Biggart was now prodding the pencil at the sheet in front of him. ‘Discharged from the police. Excessive use of force. Suspect hospitalised for several months. Broken nose. Burst eardrum. Persistent headaches. And you received a jail term. I would say six months in Mt Crawford was rather lenient.’

Dan was startled, but the sergeant was livid. ‘If I could explain, sir,’ he protested.

‘No, you may not. I know all I need to know about you, McCollum. The hostilities saved your bacon, got you this cushy number guarding enemy aliens on Somes. What I need is a straight answer from you as to whether you have had any contact with foreign persons illegally on this island. Well?’

The sergeant met Biggart’s stare. He looked as if he would like nothing more than getting this copper behind the barracks on a dark night. With considerable effort he growled there had been no contact.
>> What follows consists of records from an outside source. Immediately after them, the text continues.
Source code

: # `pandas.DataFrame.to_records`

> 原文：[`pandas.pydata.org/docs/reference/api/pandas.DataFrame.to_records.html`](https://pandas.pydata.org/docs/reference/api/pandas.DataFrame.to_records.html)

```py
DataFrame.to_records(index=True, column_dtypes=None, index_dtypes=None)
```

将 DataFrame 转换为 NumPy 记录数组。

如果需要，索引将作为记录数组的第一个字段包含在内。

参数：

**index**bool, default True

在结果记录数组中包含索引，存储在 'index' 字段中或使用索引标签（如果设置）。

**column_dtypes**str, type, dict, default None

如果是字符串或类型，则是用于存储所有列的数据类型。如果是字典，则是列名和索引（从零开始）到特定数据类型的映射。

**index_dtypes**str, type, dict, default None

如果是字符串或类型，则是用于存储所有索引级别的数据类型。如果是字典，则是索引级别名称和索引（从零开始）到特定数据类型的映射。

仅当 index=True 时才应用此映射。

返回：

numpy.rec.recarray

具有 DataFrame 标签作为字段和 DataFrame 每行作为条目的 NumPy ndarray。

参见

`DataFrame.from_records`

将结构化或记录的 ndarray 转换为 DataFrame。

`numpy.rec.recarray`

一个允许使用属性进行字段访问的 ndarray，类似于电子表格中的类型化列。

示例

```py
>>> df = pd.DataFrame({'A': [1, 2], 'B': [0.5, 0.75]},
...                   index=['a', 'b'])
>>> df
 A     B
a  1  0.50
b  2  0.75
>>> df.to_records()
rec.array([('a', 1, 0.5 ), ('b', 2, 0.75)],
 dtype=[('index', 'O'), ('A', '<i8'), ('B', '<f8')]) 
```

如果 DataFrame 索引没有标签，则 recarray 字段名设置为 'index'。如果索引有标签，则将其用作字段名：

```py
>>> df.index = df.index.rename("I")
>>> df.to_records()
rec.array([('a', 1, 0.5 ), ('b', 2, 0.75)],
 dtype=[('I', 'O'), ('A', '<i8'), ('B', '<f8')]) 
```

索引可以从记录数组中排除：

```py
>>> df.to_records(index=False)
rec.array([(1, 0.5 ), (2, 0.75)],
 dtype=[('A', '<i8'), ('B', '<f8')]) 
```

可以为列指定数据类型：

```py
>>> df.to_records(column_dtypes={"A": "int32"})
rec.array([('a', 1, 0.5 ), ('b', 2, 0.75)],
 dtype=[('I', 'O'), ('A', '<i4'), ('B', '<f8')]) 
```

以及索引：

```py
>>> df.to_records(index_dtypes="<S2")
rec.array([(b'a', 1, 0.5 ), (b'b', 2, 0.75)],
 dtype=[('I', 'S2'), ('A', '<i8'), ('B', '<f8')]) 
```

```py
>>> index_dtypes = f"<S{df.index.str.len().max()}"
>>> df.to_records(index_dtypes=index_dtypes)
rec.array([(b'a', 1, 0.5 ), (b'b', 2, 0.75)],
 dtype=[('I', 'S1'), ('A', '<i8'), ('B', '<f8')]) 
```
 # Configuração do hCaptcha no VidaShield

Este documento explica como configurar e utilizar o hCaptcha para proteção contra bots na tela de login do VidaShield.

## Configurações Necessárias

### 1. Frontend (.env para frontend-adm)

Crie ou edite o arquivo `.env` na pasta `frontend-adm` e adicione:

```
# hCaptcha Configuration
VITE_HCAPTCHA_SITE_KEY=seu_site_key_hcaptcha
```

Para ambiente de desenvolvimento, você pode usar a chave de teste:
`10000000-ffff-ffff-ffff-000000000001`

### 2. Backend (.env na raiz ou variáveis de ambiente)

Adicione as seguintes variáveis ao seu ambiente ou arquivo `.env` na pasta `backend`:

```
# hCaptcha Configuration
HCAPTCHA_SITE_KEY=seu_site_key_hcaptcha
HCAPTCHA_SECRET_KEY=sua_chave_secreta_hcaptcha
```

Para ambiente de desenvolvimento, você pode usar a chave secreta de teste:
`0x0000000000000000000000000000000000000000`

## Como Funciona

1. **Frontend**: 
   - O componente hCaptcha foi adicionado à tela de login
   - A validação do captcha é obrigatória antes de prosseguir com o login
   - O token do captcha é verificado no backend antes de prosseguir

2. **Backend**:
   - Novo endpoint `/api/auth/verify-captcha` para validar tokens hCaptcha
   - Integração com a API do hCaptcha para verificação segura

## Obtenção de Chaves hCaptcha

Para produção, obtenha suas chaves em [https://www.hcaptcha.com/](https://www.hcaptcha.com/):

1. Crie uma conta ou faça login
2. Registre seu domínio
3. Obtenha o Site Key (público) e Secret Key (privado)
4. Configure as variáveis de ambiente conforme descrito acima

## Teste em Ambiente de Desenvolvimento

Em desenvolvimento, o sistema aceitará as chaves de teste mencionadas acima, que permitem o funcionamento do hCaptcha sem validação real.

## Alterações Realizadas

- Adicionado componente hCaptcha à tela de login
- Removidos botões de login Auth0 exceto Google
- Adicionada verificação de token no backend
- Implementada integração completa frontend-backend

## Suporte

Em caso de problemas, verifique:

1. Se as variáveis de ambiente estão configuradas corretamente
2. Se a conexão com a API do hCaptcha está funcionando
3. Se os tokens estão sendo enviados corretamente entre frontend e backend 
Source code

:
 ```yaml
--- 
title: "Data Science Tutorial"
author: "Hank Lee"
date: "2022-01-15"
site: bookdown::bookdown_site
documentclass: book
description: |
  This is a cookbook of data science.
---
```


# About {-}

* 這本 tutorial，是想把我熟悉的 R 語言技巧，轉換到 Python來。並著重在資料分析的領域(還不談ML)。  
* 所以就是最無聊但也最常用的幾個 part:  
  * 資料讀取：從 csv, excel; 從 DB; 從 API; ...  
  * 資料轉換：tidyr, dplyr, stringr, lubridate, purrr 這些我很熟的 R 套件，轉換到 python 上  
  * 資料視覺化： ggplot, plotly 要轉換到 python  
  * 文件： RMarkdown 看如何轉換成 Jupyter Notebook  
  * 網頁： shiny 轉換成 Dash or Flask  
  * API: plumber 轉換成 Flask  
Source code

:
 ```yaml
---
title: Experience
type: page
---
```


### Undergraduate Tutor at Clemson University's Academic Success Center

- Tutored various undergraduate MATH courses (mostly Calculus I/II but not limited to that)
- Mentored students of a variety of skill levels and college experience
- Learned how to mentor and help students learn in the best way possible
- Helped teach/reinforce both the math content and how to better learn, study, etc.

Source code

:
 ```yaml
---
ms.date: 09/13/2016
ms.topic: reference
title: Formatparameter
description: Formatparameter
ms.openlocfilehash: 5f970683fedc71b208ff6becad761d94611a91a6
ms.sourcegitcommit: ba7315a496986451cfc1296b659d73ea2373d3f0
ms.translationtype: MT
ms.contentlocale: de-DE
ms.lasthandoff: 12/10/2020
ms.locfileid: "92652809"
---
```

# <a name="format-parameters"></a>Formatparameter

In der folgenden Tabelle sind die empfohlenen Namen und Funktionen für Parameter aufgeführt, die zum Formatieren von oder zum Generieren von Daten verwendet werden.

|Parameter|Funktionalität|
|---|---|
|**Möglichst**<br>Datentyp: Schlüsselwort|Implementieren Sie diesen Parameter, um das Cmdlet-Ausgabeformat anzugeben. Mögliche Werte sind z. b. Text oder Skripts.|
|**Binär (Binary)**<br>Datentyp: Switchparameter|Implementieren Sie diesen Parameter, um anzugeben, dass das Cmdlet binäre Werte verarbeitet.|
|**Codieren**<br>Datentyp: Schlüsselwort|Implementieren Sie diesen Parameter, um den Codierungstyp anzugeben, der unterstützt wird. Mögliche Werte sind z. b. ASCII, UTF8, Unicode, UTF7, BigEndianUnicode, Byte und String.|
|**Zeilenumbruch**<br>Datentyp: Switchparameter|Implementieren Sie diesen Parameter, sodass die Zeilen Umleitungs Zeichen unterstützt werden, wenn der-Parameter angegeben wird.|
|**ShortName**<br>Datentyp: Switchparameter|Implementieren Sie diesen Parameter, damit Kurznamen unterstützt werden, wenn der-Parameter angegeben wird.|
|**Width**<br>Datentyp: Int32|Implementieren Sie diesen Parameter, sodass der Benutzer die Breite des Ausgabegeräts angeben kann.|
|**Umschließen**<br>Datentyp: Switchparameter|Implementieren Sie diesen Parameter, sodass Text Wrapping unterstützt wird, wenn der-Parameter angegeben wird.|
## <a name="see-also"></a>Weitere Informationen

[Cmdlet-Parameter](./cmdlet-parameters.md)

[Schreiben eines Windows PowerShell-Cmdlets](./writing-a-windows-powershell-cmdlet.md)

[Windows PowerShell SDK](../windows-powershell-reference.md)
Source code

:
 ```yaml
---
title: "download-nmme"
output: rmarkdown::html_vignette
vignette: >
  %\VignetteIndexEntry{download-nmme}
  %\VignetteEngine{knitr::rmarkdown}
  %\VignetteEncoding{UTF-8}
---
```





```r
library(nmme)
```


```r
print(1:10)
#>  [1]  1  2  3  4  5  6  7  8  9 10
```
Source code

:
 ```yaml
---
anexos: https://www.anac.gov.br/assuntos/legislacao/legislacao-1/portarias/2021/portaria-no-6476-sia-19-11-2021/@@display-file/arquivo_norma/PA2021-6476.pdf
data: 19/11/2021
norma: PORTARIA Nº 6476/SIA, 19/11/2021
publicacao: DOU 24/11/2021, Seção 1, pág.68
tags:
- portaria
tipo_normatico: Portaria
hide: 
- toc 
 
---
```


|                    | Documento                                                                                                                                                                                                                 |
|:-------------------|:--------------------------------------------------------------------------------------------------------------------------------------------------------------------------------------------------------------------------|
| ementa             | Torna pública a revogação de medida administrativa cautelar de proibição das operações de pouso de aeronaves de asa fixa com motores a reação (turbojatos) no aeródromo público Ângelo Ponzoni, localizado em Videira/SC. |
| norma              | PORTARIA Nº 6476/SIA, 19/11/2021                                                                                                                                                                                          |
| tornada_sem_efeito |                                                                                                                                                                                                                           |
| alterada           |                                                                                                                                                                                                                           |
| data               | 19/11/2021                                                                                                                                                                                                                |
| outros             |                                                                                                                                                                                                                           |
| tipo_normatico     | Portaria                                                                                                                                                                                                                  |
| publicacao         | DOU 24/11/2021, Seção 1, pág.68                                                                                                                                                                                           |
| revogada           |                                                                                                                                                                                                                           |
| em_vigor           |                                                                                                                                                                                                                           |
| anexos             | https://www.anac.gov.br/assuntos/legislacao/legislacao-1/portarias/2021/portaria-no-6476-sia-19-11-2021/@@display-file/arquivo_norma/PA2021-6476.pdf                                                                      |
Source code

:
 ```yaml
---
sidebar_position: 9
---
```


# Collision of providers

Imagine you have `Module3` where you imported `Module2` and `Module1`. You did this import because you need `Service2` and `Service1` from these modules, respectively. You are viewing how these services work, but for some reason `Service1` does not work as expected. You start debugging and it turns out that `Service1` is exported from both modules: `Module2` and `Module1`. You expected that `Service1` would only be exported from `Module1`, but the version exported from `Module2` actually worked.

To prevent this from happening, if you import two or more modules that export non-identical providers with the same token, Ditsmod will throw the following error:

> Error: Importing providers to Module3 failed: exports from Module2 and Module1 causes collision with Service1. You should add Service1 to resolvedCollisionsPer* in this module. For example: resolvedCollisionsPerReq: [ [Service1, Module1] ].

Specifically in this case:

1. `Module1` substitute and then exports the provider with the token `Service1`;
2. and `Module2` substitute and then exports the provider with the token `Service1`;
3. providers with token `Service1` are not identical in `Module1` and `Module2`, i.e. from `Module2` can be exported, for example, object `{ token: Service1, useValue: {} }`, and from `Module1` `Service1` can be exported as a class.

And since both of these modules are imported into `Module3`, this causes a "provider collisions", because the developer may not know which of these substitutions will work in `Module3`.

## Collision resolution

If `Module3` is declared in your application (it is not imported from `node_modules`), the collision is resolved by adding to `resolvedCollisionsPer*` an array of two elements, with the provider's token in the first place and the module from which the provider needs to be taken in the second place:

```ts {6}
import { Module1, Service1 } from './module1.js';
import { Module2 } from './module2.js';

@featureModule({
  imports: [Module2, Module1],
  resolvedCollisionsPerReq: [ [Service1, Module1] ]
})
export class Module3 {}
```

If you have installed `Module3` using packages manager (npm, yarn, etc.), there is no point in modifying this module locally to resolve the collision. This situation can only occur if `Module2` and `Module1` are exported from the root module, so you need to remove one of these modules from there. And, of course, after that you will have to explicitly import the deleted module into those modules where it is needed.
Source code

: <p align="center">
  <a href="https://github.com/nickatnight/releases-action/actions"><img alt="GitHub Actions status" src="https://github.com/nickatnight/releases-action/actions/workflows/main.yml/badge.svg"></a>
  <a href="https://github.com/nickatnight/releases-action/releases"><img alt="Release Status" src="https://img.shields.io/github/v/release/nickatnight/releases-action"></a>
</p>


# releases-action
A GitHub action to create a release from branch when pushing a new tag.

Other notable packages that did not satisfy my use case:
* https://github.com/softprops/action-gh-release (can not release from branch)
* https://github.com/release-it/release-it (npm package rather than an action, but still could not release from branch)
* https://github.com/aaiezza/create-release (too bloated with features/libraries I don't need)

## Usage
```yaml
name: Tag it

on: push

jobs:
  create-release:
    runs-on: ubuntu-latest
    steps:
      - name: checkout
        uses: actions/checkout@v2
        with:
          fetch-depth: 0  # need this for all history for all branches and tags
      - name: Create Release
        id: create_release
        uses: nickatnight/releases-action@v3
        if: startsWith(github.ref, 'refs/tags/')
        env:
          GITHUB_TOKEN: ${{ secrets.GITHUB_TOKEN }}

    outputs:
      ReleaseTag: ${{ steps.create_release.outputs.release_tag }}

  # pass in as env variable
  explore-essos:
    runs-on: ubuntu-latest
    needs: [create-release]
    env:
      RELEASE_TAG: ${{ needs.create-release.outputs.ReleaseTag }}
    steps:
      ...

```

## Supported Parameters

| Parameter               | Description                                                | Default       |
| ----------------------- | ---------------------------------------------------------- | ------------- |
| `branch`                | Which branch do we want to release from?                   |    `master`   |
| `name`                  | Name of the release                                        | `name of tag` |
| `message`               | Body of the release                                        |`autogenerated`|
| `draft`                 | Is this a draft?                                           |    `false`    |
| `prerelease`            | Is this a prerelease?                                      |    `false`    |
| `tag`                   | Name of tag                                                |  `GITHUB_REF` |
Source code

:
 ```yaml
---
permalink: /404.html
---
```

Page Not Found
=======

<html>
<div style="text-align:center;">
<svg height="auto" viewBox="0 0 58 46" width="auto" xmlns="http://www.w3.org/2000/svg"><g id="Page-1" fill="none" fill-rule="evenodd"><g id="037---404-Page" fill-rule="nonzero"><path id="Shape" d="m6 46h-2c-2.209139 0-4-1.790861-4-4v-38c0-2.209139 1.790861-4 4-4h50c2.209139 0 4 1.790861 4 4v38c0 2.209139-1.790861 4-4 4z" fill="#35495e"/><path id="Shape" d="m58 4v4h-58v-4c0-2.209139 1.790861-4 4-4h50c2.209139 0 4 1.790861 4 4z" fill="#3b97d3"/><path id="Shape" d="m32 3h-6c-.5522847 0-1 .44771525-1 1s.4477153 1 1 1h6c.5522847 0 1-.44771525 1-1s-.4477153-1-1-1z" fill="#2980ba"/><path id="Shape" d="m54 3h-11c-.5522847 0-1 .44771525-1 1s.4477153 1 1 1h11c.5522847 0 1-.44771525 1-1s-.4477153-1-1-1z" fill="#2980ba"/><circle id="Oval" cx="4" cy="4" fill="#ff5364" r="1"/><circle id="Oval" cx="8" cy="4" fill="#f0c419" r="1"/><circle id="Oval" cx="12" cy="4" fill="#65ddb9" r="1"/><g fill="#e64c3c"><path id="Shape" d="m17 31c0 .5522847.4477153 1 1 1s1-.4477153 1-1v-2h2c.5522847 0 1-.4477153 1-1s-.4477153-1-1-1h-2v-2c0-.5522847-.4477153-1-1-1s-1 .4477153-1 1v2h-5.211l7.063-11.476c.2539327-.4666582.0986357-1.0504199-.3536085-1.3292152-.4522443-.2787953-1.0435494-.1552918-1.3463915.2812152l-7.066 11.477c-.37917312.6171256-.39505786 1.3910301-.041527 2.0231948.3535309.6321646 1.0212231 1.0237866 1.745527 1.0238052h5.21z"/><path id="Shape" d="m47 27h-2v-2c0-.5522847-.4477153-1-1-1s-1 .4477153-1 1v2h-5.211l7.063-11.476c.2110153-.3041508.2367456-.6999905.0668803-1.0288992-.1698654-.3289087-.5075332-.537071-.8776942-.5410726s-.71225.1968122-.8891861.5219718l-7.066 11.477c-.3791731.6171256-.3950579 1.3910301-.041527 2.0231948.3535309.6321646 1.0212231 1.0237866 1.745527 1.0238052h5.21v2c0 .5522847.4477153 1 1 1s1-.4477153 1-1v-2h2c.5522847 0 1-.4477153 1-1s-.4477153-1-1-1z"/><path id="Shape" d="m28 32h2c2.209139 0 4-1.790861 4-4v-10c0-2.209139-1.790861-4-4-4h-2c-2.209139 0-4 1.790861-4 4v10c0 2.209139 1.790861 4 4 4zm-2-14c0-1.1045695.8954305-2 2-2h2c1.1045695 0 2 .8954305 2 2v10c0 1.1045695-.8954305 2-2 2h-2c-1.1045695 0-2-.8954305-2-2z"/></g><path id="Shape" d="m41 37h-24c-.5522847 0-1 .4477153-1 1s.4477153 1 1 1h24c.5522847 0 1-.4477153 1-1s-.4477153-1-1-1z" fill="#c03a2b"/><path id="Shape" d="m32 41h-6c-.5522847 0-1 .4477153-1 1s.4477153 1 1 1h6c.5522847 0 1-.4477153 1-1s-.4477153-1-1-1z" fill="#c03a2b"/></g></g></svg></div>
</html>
Biggart smirked. ‘But you do have an interest in our once and quite likely future enemy?’

‘I don’t know what you mean. I am loyal …’

‘If I may continue. We know you have attended lectures from several gentlemen keen to pass on their admiration for the new Germany.’

‘Yeah, well,’ McCollum said, indignation giving way to surliness. ‘Plenty of people went to hear Professor Maitland and that other chap.’

‘Not all of them signed up to the professor’s mailing list.’

‘I went in me own time. Thought it was a free country. That’s what we was fighting for, wasn’t it?’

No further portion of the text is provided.